[Dataset excerpts]
*** Begin section ***
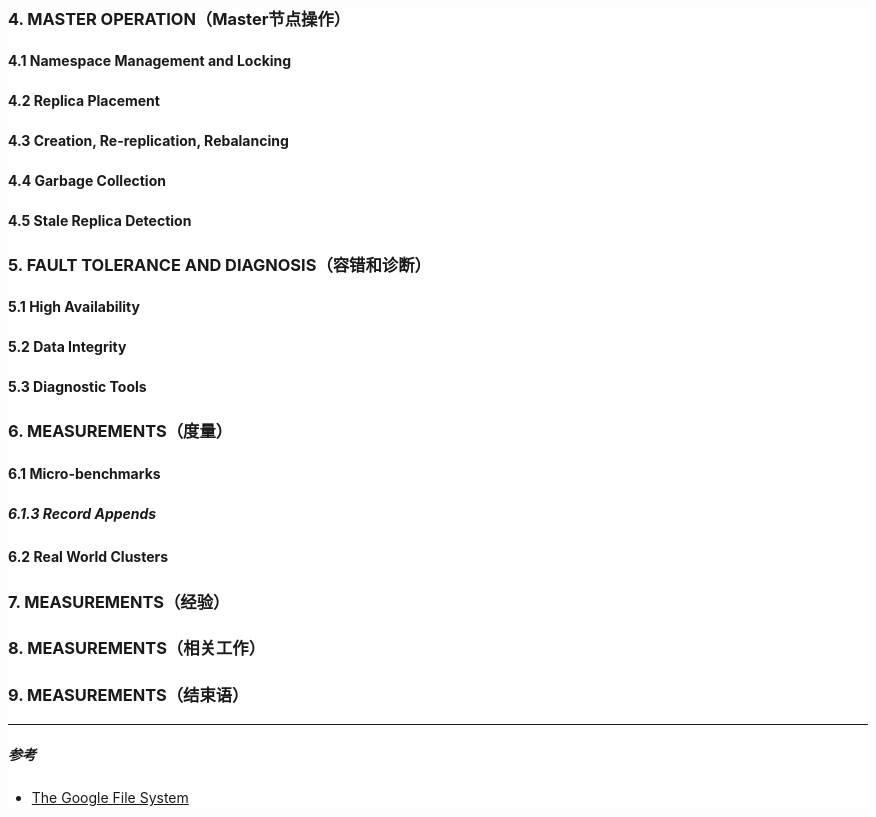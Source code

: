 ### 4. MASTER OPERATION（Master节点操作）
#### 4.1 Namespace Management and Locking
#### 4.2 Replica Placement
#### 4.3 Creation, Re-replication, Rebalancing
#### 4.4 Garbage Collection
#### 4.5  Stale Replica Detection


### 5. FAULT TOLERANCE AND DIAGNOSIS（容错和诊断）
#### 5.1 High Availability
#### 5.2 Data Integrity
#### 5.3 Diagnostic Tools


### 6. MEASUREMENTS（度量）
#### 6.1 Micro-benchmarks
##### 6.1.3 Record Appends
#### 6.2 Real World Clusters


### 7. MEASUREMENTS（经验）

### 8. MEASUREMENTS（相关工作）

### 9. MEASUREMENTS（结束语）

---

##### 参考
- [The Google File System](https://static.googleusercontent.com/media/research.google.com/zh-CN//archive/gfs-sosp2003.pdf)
*** End section ***
*** Begin section ***
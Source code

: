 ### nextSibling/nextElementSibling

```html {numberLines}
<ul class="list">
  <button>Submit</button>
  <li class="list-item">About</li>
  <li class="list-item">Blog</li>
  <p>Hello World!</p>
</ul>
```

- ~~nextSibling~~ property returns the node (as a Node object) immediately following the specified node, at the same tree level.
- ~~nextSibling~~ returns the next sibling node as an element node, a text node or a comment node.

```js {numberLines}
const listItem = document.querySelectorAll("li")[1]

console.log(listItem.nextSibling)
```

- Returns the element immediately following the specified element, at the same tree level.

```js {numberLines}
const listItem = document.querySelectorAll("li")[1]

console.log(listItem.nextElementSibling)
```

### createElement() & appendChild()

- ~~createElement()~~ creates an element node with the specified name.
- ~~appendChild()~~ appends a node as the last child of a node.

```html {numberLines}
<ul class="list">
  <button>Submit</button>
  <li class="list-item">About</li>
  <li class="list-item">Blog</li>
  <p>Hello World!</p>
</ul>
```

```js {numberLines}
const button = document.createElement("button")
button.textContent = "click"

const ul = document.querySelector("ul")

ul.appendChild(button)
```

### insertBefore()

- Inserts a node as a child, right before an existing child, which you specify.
*** End section ***
*** Begin section ***
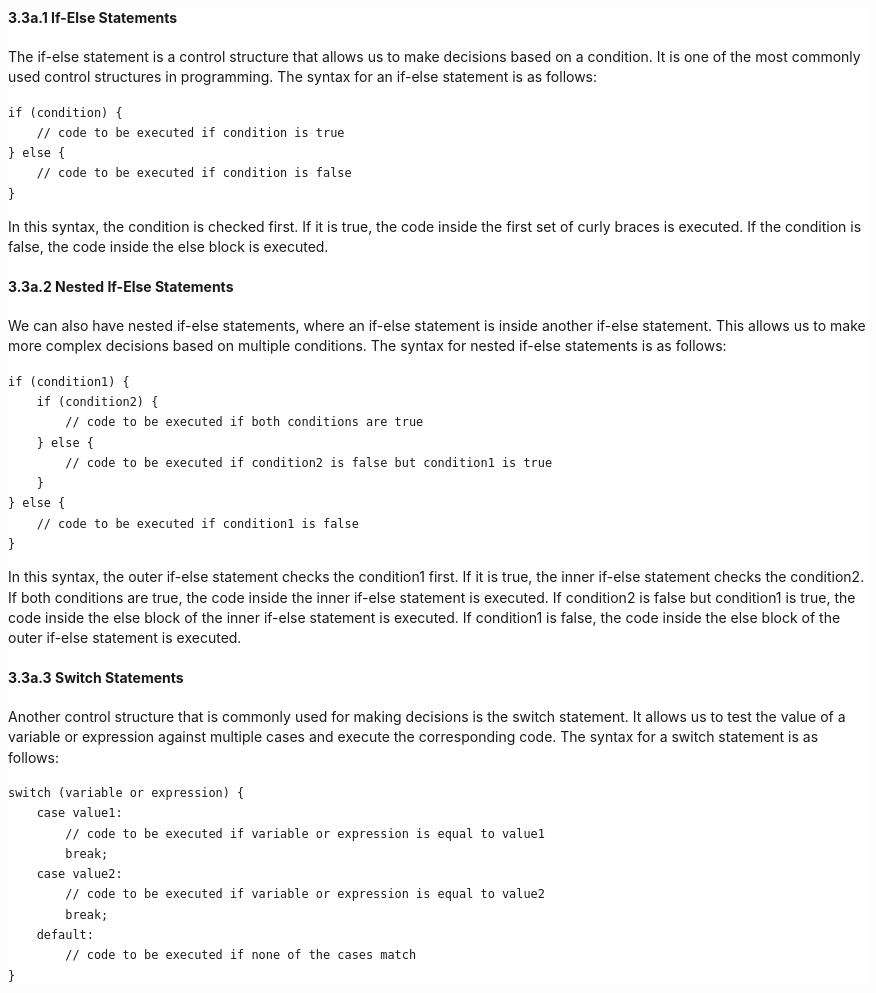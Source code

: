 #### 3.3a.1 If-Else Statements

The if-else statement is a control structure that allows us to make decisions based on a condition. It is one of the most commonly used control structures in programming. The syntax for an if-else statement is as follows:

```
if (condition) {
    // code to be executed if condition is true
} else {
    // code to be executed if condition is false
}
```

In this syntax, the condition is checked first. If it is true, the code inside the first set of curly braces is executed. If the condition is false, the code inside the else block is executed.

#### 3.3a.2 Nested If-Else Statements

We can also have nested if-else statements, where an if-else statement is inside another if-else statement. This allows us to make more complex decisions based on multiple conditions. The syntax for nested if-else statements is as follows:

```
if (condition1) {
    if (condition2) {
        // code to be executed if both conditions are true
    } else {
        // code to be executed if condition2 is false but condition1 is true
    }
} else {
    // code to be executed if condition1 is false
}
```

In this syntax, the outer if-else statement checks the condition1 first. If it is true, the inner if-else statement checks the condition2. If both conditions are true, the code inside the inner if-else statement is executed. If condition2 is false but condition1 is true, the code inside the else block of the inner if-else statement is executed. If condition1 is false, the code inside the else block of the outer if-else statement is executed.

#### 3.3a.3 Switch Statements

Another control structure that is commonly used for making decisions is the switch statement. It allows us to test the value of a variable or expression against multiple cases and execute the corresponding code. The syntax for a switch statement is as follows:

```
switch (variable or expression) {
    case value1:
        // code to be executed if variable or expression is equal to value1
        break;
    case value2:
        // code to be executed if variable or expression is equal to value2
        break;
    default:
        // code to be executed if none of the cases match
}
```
*** End section ***
Show the lines of the records that contain the word "listItem".

const listItem = document.querySelectorAll("li")[1]
console.log(listItem.nextSibling)
const listItem = document.querySelectorAll("li")[1]
console.log(listItem.nextElementSibling)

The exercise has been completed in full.